§ Excerpted data
━━━━━━━━━━

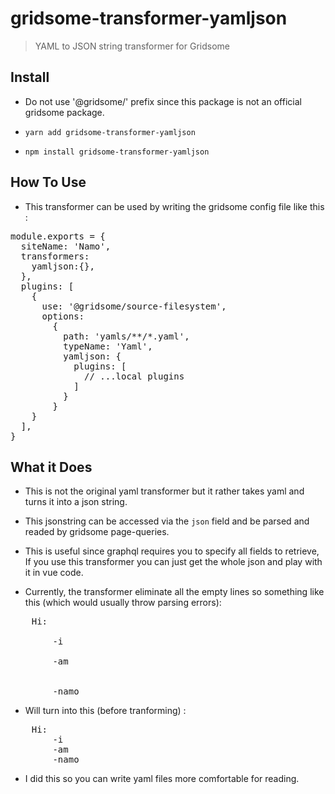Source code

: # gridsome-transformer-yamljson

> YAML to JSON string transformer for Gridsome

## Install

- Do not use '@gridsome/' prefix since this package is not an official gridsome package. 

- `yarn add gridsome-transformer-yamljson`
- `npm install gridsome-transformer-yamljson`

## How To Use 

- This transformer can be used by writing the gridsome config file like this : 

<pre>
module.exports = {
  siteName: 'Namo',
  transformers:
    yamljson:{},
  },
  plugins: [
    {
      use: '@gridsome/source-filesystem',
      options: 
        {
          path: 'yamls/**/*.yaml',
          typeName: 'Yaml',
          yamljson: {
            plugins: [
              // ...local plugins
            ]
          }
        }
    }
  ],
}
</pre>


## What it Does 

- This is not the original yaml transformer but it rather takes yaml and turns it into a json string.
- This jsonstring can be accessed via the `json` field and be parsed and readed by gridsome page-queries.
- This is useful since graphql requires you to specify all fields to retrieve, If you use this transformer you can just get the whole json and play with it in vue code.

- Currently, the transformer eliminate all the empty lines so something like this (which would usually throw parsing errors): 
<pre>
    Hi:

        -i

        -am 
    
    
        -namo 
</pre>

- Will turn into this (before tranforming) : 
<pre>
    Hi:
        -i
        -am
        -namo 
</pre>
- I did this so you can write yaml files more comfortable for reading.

━━━━━━━━━━

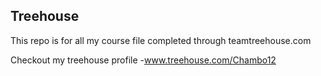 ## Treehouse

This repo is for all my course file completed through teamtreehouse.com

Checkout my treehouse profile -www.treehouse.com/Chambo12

━━━━━━━━━━

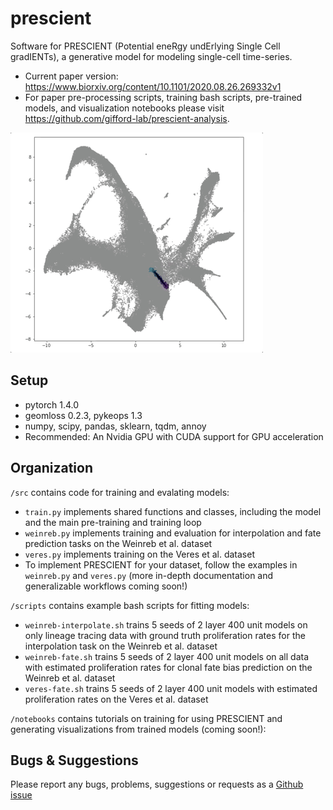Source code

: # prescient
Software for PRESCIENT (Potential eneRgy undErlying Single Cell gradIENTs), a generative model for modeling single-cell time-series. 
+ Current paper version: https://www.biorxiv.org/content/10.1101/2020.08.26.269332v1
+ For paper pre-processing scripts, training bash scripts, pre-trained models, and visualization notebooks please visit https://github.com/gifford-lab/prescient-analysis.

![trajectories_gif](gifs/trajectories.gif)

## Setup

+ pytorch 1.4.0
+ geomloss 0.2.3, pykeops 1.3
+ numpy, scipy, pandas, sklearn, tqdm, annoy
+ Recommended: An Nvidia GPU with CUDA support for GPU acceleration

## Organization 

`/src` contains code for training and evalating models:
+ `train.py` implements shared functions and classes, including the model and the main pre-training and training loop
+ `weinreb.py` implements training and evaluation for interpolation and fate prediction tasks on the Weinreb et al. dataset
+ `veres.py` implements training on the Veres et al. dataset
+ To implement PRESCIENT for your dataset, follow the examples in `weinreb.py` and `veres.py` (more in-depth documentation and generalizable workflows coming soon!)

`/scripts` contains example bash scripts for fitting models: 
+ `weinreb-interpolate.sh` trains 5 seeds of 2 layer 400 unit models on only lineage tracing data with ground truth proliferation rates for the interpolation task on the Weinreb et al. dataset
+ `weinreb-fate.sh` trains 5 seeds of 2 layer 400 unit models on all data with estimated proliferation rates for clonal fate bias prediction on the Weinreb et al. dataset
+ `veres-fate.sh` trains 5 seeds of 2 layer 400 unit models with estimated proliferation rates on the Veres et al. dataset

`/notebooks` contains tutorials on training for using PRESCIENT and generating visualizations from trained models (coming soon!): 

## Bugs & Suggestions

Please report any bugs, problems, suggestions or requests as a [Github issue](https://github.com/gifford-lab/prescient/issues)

━━━━━━━━━━

§ What is expected
Whatever else the listing above holds, retype exactly only the lines from the one containing "sklearn, tqdm, annoy" to the one containing "training on the Veres et al. dataset", both ends kept.

§ Solved exercise
+ numpy, scipy, pandas, sklearn, tqdm, annoy
+ Recommended: An Nvidia GPU with CUDA support for GPU acceleration

## Organization 

`/src` contains code for training and evalating models:
+ `train.py` implements shared functions and classes, including the model and the main pre-training and training loop
+ `weinreb.py` implements training and evaluation for interpolation and fate prediction tasks on the Weinreb et al. dataset
+ `veres.py` implements training on the Veres et al. dataset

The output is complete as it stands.